Yasir Arafat’s Decades-Long Alliance with Iran and Its Consequences for Both Palestinians and Iranians

Jan. 18 2019

In 2002—at the height of the second intifada—the Israeli navy intercepted the Karina A, a Lebanese vessel carrying 50 tons of Iranian arms to the Palestine Liberation Organization (PLO). But Yasir Arafat’s relationship with the Islamic Republic goes much farther back, to before its founding in 1979. The terrorist leader had forged ties with followers of Ayatollah Ruhollah Khomeini that grew especially strong in the years when Lebanon became a base of operations both for Iranian opponents of the shah and for the PLO itself. Tony Badran writes:

The relationship between the Iranian revolutionary factions and the Palestinians began in the late 1960s, in parallel with Arafat’s own rise in preeminence within the PLO. . . . [D]uring the 1970s, Lebanon became the site where the major part of the Iranian revolutionaries’ encounter with the Palestinians played out. . . .

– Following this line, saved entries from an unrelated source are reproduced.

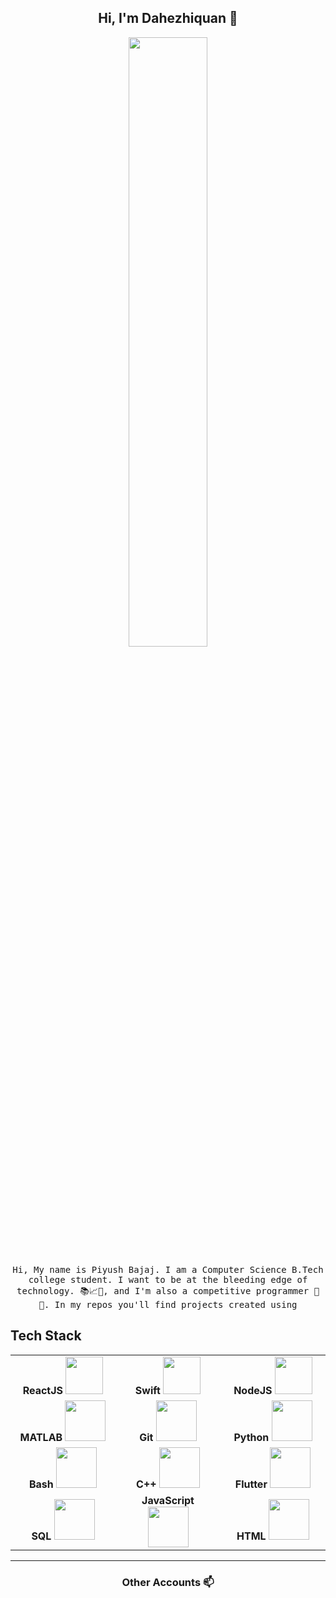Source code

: <h2 align="center"> Hi, I'm Dahezhiquan 👋 <br/> </h2> 

<p align="center"><img width=50% src="https://wompampsupport.azureedge.net/fetchimage?siteId=7575&v=2&jpgQuality=100&width=700&url=https%3A%2F%2Fi.kym-cdn.com%2Fentries%2Ficons%2Ffacebook%2F000%2F021%2F807%2Fig9OoyenpxqdCQyABmOQBZDI0duHk2QZZmWg2Hxd4ro.jpg" alt=""></p>


<p align="center"> <samp>Hi, My name is Piyush Bajaj. I am a Computer Science B.Tech college student. I want to be at the bleeding edge of technology. 📚📈🔬, and I'm also a competitive programmer 🤩 🎈. In my repos you'll find projects created using </samp>

## Tech Stack

<table>
<tbody>
 <tr>
<td align="center" width="20%">
<span><b style="text-align: center;">ReactJS</b></span> 
<img height=60px src="https://img.icons8.com/ultraviolet/2x/react.png" alt=""> 
</td>

<td align="center" width="20%">
<span><b style="text-align: center;">Swift</b></span> 
<img height=60px src="https://img.icons8.com/fluent/96/swift.png" alt=""> 
</td>

<td align="center" width="20%">
<span><b style="text-align: center;">NodeJS</b></span> 
<img height=60px src="https://img.icons8.com/color/2x/nodejs.png" alt=""> 
</td>
</tr>

<tr>
<td align="center" width="20%">
<span><b style="text-align: center;">MATLAB</b></span> 
<img height=65px src="https://img.icons8.com/nolan/2x/matlab.png" alt=""> 
</td>

<td align="center" width="20%">
<span><b style="text-align: center;">Git</b></span> 
<img height=65px src="https://img.icons8.com/ios-glyphs/2x/github-2.png" alt=""> 
</td>

<td align="center" width="20%">
<span><b style="text-align: center;">Python</b></span> 
<img height=65px src="https://img.icons8.com/color/2x/python.png" alt=""> 
</td>
</tr>

<tr>
<td align="center" width="20%">
<span><b style="text-align: center;">Bash</b></span> 
<img height=65px src="https://img.icons8.com/bubbles/2x/console.png" alt=""> 
</td>

<td align="center" width="20%">
<span><b style="text-align: center;">C++</b></span> 
<img height=65px src="https://isocpp.org/assets/images/cpp_logo.png" alt=""> 
</td>



<td align="center" width="20%">
<span><b style="text-align: center;">Flutter</b></span> 
<img height=65px src="https://img.icons8.com/color/2x/flutter.png" alt=""> 
</td>
</tr>

<tr>
<td align="center" width="20%">
<span><b style="text-align: center;">SQL</b></span> 
<img height=65px src="https://img.icons8.com/ios-filled/2x/sql.png" alt=""> 
</td>

<td align="center" width="20%">
<span><b style="text-align: center;">JavaScript</b></span> 
<img height=65px src="https://img.icons8.com/color/2x/javascript.png" alt=""> 
</td>

<td align="center" width="20%">
<span><b style="text-align: center;">HTML</b></span> 
<img height=65px src="https://img.icons8.com/color/2x/html-5.png" alt=""> 
</td>
</tr>

</tbody>
</table>

____



<h3 align="center"> Other Accounts 📫 </h3>
<br />
<p align="center">
<a href="https://www.linkedin.com/in/piyushxbajaj/"><img src="https://img.shields.io/badge/linkedin-%230077B5.svg?&style=for-the-badge&logo=linkedin&logoColor=white" alt=""/></a>
<a href="https://instagram.com/smrtdvlpr"><img src="https://img.shields.io/badge/instagram-%23E4405F.svg?&style=for-the-badge&logo=instagram&logoColor=white" alt=""/></a>

</p>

The number of guerrillas that trained in Lebanon with the Palestinians was not particularly large. But the Iranian cadres in Lebanon learned useful skills and procured weapons and equipment, which they smuggled back into Iran. . . . The PLO established close working ties with the Khomeinist faction. . . . [W]orking [especially] closely with the PLO [was] Mohammad Montazeri, son of the senior cleric Ayatollah Hossein-Ali Montazeri and a militant who had a leading role in developing the idea of establishing the Islamic Revolutionary Guard Corps (IRGC) once the revolution was won.

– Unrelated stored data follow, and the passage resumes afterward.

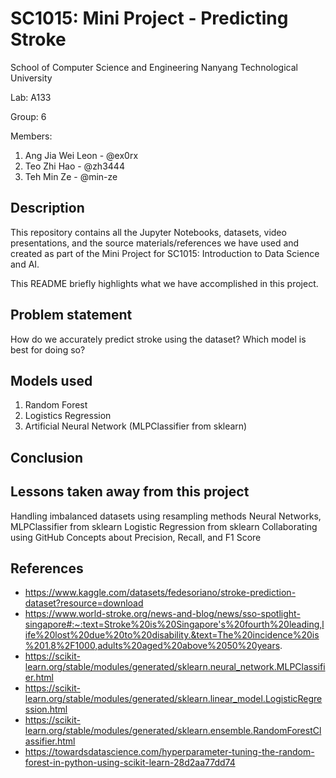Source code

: # SC1015: Mini Project - Predicting Stroke
School of Computer Science and Engineering
Nanyang Technological University

Lab: A133

Group: 6

Members:
  1. Ang Jia Wei Leon - @ex0rx
  2. Teo Zhi Hao - @zh3444
  3. Teh Min Ze - @min-ze
  
## Description
This repository contains all the Jupyter Notebooks, datasets, video presentations, and the source materials/references we have used and created as part of the Mini Project for SC1015: Introduction to Data Science and AI.

This README briefly highlights what we have accomplished in this project.
## Problem statement
How do we accurately predict stroke using the dataset? Which model is best for doing so?

## Models used
  1. Random Forest
  2. Logistics Regression
  3. Artificial Neural Network (MLPClassifier from sklearn)
  
## Conclusion

## Lessons taken away from this project
Handling imbalanced datasets using resampling methods
Neural Networks, MLPClassifier from sklearn
Logistic Regression from sklearn
Collaborating using GitHub
Concepts about Precision, Recall, and F1 Score

## References
* https://www.kaggle.com/datasets/fedesoriano/stroke-prediction-dataset?resource=download
* https://www.world-stroke.org/news-and-blog/news/sso-spotlight-singapore#:~:text=Stroke%20is%20Singapore's%20fourth%20leading,life%20lost%20due%20to%20disability.&text=The%20incidence%20is%201.8%2F1000,adults%20aged%20above%2050%20years.
* https://scikit-learn.org/stable/modules/generated/sklearn.neural_network.MLPClassifier.html
* https://scikit-learn.org/stable/modules/generated/sklearn.linear_model.LogisticRegression.html
* https://scikit-learn.org/stable/modules/generated/sklearn.ensemble.RandomForestClassifier.html
* https://towardsdatascience.com/hyperparameter-tuning-the-random-forest-in-python-using-scikit-learn-28d2aa77dd74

The Lebanese terrorist and PLO operative Anis Naccache, who coordinated with [the] Iranian revolutionaries, . . . takes personal credit for the idea. Naccache claims that Jalaleddin Farsi, [a leading Iranian revolutionary]. approached him specifically and asked him directly to draft the plan to form the main pillar of the Khomeinist regime. The formation of the IRGC may well be the greatest single contribution that the PLO made to the Iranian revolution. . . .

Arafat’s fantasy of pulling the strings and balancing the Iranians and the Arabs in a grand anti-Israel camp of regional states never stood much of a chance. However, his wish to see Iran back the Palestinian armed struggle is now a fact, as Tehran has effectively become the principal, if not the only, sponsor of the Palestinian military option though its direct sponsorship of Islamic Jihad and its sustaining strategic and organizational ties with Hamas. By forging ties with the Khomeinists, Arafat unwittingly helped to achieve the very opposite of his dream. Iran has turned [two] Palestinian factions into its proxies, and the PLO has been relegated to the regional sidelines.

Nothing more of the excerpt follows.